Information given |
Segment Open

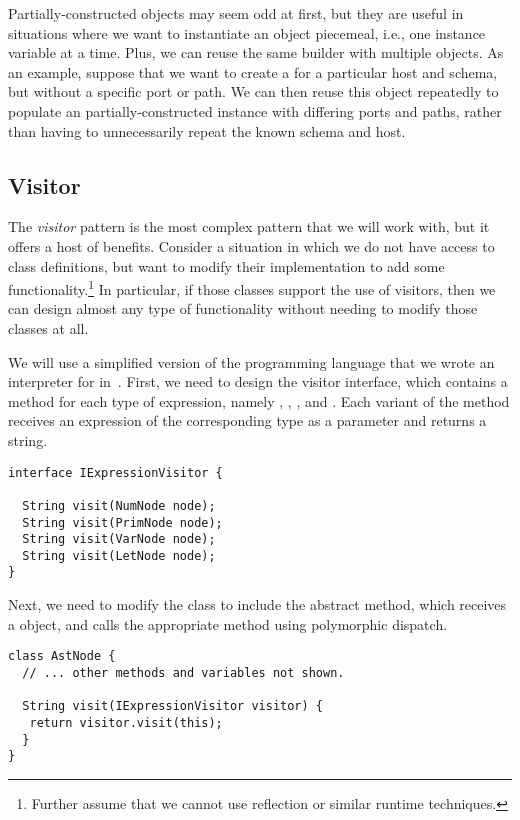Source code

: Partially-constructed objects may seem odd at first, but they are useful in situations where we want to instantiate an object piecemeal, i.e., one instance variable at a time. 
Plus, we can reuse the same builder with multiple objects. 
As an example, suppose that we want to create a  for a particular host and schema, but without a specific port or path. 
We can then reuse this object repeatedly to populate an partially-constructed instance with differing ports and paths, rather than having to unnecessarily repeat the known schema and host.

\subsection{Visitor}

The \emph{visitor} pattern is the most complex pattern that we will work with, but it offers a host of benefits. 
Consider a situation in which we do not have access to class definitions, but want to modify their implementation to add some functionality.\footnote{Further assume that we cannot use reflection or similar runtime techniques.} 
In particular, if those classes support the use of visitors, then we can design almost any type of functionality without needing to modify those classes at all.

We will use a simplified version of the programming language that we wrote an interpreter for in~. 
First, we need to design the visitor interface, which contains a  method for each type of expression, namely , , , and . 
Each variant of the  method receives an expression of the corresponding type as a parameter and returns a string.

\begin{lstlisting}[language=MyJava]
interface IExpressionVisitor {
  
  String visit(NumNode node);
  String visit(PrimNode node);
  String visit(VarNode node);
  String visit(LetNode node);
}
\end{lstlisting}

Next, we need to modify the  class to include the abstract  method, which receives a  object, and calls the appropriate  method using polymorphic dispatch. 

\begin{lstlisting}[language=MyJava]
class AstNode {
  // ... other methods and variables not shown.

  String visit(IExpressionVisitor visitor) {
   return visitor.visit(this);
  }
}
\end{lstlisting}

Segment Closed

Required action | Each line holding "will" should be copied from the material above.

Your solution |
The \emph{visitor} pattern is the most complex pattern that we will work with, but it offers a host of benefits. 
We will use a simplified version of the programming language that we wrote an interpreter for in~. 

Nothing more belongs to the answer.